Die Zössler (feurige Männer)

Land: Schweiz
Kanton: Appenzell
Kategorie: Sage

Bekanntlich hat es vor alten Zeiten viel Zössler gegeben. So glaubte man, ein Mensch, der den Hag oder die March in des Nachbars Boden hinein verlege, werde nach seinem Tode verdammt, als feuriger Mann in jener Gegend umherzuschwärmen, in welcher er seine Frechheit verübt hatte. Er kann nicht zur Ruhe kommen, bis seine Nachkommen den Schaden wieder gut gemacht, das heisst die March an die alte Stelle gerückt haben. In einer kleinen Gemeinde unseres Ländchens starb ein wohlhabender Bauersmann, der von jedermann geachtet wurde, doch bald hiess es, er sei diesem und jenem erschienen.
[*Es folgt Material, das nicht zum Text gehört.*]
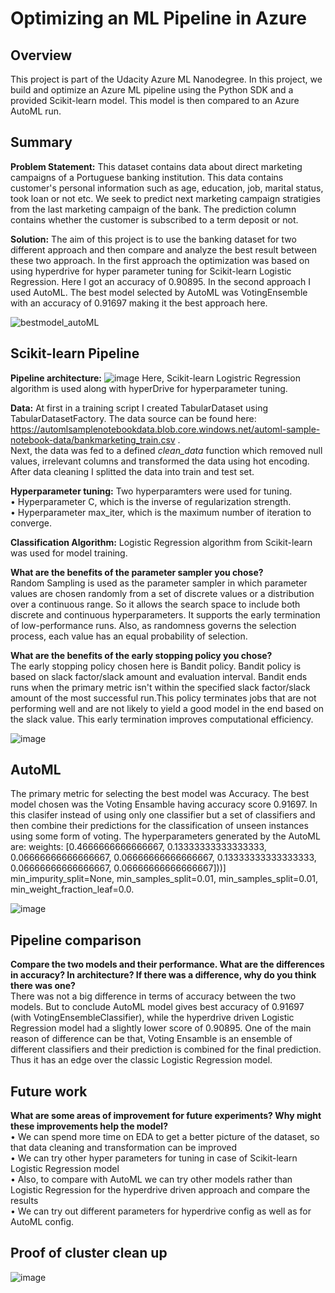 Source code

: # Optimizing an ML Pipeline in Azure

## Overview
This project is part of the Udacity Azure ML Nanodegree.
In this project, we build and optimize an Azure ML pipeline using the Python SDK and a provided Scikit-learn model.
This model is then compared to an Azure AutoML run.

## Summary
**Problem Statement:** This dataset contains data about direct marketing campaigns of a Portuguese banking institution. This data contains customer's personal information such as age, education, job, marital status, took loan or not etc. We seek to predict next marketing campaign stratigies from the last marketing campaign of the bank. The prediction column contains whether the customer is subscribed to a term deposit or not.

**Solution:** The aim of this project is to use the banking dataset for two different approach and then compare and analyze the best result between these two approach.
In the first approach the optimization was based on using hyperdrive for hyper parameter tuning for Scikit-learn Logistic Regression. Here I got an accuracy of 0.90895.
In the second approach I used AutoML. The best model selected by AutoML was VotingEnsemble with an accuracy of 0.91697 making it the best approach here.

![bestmodel_autoML](https://user-images.githubusercontent.com/27814345/113926070-5f8aed80-9809-11eb-9e06-bf850d45e435.png)


## Scikit-learn Pipeline
**Pipeline architecture:** ![image](https://user-images.githubusercontent.com/27814345/114019050-943f8900-988b-11eb-9a87-134d4bb3aa7b.png)
Here, Scikit-learn Logistric Regression algorithm is used along with hyperDrive for hyperparameter tuning.

**Data:** At first in a training script I created TabularDataset using TabularDatasetFactory. The data source can be found here:   https://automlsamplenotebookdata.blob.core.windows.net/automl-sample-notebook-data/bankmarketing_train.csv .  
Next, the data was fed to a defined _clean_data_ function which removed null values, irrelevant columns and transformed the data using hot encoding. 
After data cleaning I splitted the data into train and test set.

**Hyperparameter tuning:** Two hyperparamters were used for tuning.  
                          •	Hyperparameter C, which is the inverse of regularization strength.   
                          •	Hyperparameter max_iter, which is the maximum number of iteration to converge.  
                          
**Classification Algorithm:** Logistic Regression algorithm from Scikit-learn was used for model training.

**What are the benefits of the parameter sampler you chose?**  
 Random Sampling is used as the parameter sampler in  which parameter values are chosen randomly from a set of discrete values or a distribution over a continuous range. So it   allows the search space to include both discrete and continuous hyperparameters. It supports the early termination of low-performance runs. Also, as randomness governs the selection process, each value has an equal probability of selection.
 
**What are the benefits of the early stopping policy you chose?**  
The early stopping policy chosen here is Bandit policy. Bandit policy is based on slack factor/slack amount and evaluation interval. Bandit ends runs when the primary metric isn't within the specified slack factor/slack amount of the most successful run.This policy terminates jobs that are not performing well and are not likely to yield a good model in the end based on the slack value. This early termination improves computational efficiency.

![image](https://user-images.githubusercontent.com/27814345/114164938-82242000-9949-11eb-9a01-1cf05d7b802c.png)

## AutoML  
The primary metric for selecting the best model was Accuracy. The best model chosen was the Voting Ensamble having accuracy score 0.91697. In this clasifer instead of using only one classifier but a set of classifiers and then combine their predictions for the classification of unseen instances using some form of voting. 
The hyperparameters generated by the AutoML are:
weights: [0.4666666666666667, 0.13333333333333333, 0.06666666666666667, 0.06666666666666667, 0.13333333333333333, 0.06666666666666667, 0.06666666666666667]))]
min_impurity_split=None, min_samples_split=0.01, min_samples_split=0.01, min_weight_fraction_leaf=0.0.

![image](https://user-images.githubusercontent.com/27814345/114171452-ee0a8680-9951-11eb-8883-73bf1380182d.png)

## Pipeline comparison  
**Compare the two models and their performance. What are the differences in accuracy? In architecture? If there was a difference, why do you think there was one?**  
There was not a big difference in terms of accuracy between the two models. But to conclude AutoML model gives best accuracy of 0.91697 (with VotingEnsembleClassifier), while the hyperdrive driven Logistic Regression model had a slightly lower score of 0.90895. One of the main reason of difference can be that, Voting Ensamble is an ensemble of different classifiers and their prediction is combined for the final prediction. Thus it has an edge over the classic Logistic Regression model.

## Future work  
**What are some areas of improvement for future experiments? Why might these improvements help the model?**  
  •	We can spend more time on EDA to get a better picture of the dataset, so that data cleaning and transformation can be improved  
  •	We can try other hyper parameters for tuning in case of Scikit-learn Logistic Regression model  
  •	Also, to compare with AutoML we can try other models rather than Logistic Regression for the hyperdrive driven approach and compare the results  
  •	We can try out different parameters for hyperdrive config as well as for AutoML config.  

## Proof of cluster clean up
![image](https://user-images.githubusercontent.com/27814345/114174961-0630d480-9957-11eb-8828-cb2be6c856b0.png)
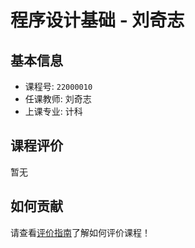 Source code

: # 程序设计基础 - 刘奇志

## 基本信息

- 课程号: `22000010`
- 任课教师: 刘奇志
- 上课专业: 计科

## 课程评价

暂无

## 如何贡献

请查看[评价指南](../how-to-comment.md)了解如何评价课程！
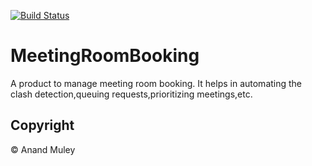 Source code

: [![Build Status](https://travis-ci.org/AnandMuley/MeetingRoomBooking.svg?branch=master)](https://travis-ci.org/AnandMuley/MeetingRoomBooking)

# MeetingRoomBooking
A product to manage meeting room booking. It helps in automating the clash detection,queuing requests,prioritizing meetings,etc.

## Copyright
&copy; Anand Muley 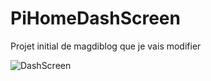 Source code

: # PiHomeDashScreen

Projet initial de magdiblog que je vais modifier

![DashScreen](https://img15.hostingpics.net/pics/642050dashscreenfinal.png)
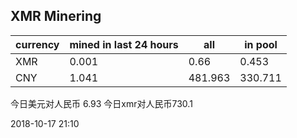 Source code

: ## XMR Minering

|currency|mined in last 24 hours|all|in pool|
|---|---|---|---|
|XMR|0.001|0.66|0.453|
|CNY|1.041|481.963|330.711|

今日美元对人民币 6.93	今日xmr对人民币730.1


2018-10-17 21:10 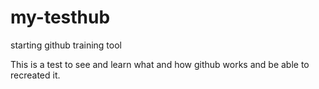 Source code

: # my-testhub
starting github training tool

This is a test to see and learn what and how github works and be able to recreated it.
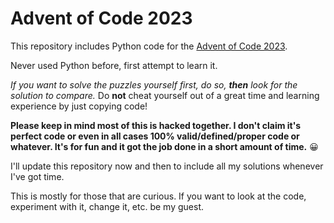 # Advent of Code 2023

This repository includes Python code for the [Advent of Code 2023](https://adventofcode.com/2023/about).

Never used Python before, first attempt to learn it.

*If you want to solve the puzzles yourself first, do so, **then** look for the solution to compare.*
Do **not** cheat yourself out of a great time and learning experience by just copying code!

**Please keep in mind most of this is hacked together.
I don't claim it's perfect code or even in all cases 100% valid/defined/proper code or whatever.
It's for fun and it got the job done in a short amount of time.** 😀

I'll update this repository now and then to include all my solutions whenever I've got time.

This is mostly for those that are curious.
If you want to look at the code, experiment with it, change it, etc. be my guest.
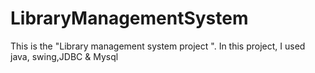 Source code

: # LibraryManagementSystem
This is the "Library management system project ". In this project, I used java, swing,JDBC &amp; Mysql

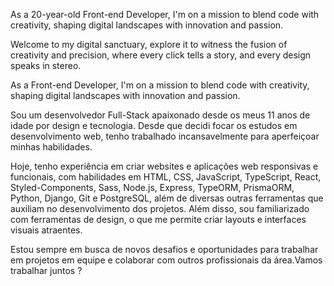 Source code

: As a 20-year-old Front-end Developer, I'm on a mission to blend code with creativity, shaping digital landscapes with innovation and passion.


Welcome to my digital sanctuary, explore it to witness the fusion of creativity and precision, where every click tells a story, and every design speaks in stereo.


As a Front-end Developer, I'm on a mission to blend code with creativity, shaping digital landscapes with innovation and passion.

Sou um desenvolvedor Full-Stack apaixonado desde os meus 11 anos de idade por design e tecnologia. Desde que decidi focar os estudos em desenvolvimento web, tenho trabalhado incansavelmente para aperfeiçoar minhas habilidades.

Hoje, tenho experiência em criar websites e aplicações web responsivas e funcionais, com habilidades em HTML, CSS, JavaScript, TypeScript, React, Styled-Components, Sass, Node.js, Express, TypeORM, PrismaORM, Python, Django, Git e PostgreSQL, além de diversas outras ferramentas que auxiliam no desenvolvimento dos projetos. Além disso, sou familiarizado com ferramentas de design, o que me permite criar layouts e interfaces visuais atraentes.

Estou sempre em busca de novos desafios e oportunidades para trabalhar em projetos em equipe e colaborar com outros profissionais da área.Vamos trabalhar juntos ?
Einst ging sein Sohn spät aus dem Wald nach Hause, da begegnet ihm sein Vater als feuriger Mann. „Ach Gott im Himmel, Vater, was habt Ihr getan?“ rief der Sohn voll Entsetzen, als er in dem Zössler seinen Vater erkannte. Der Alte deutete nach dem Grenzstein. „Ich will alles in Ordnung bringen, damit ihr erlöst werdet“, beteuerte der Sohn. Der Alte reichte ihm die Hand vor. Eine feurige Hand zu fassen, hatte der Sohn nicht Mut, er hielt ihm das umgekehrte Beil entgegen, der Alte fasste es seufzend und verschwand; das Beil aber war an jener Stelle kohlenschwarz.

Quelle: Dr. J. Heierli, Sagen aus dem Kanton Appenzell. Schweizerisches Archiv für Volkskunde Band 10,1906.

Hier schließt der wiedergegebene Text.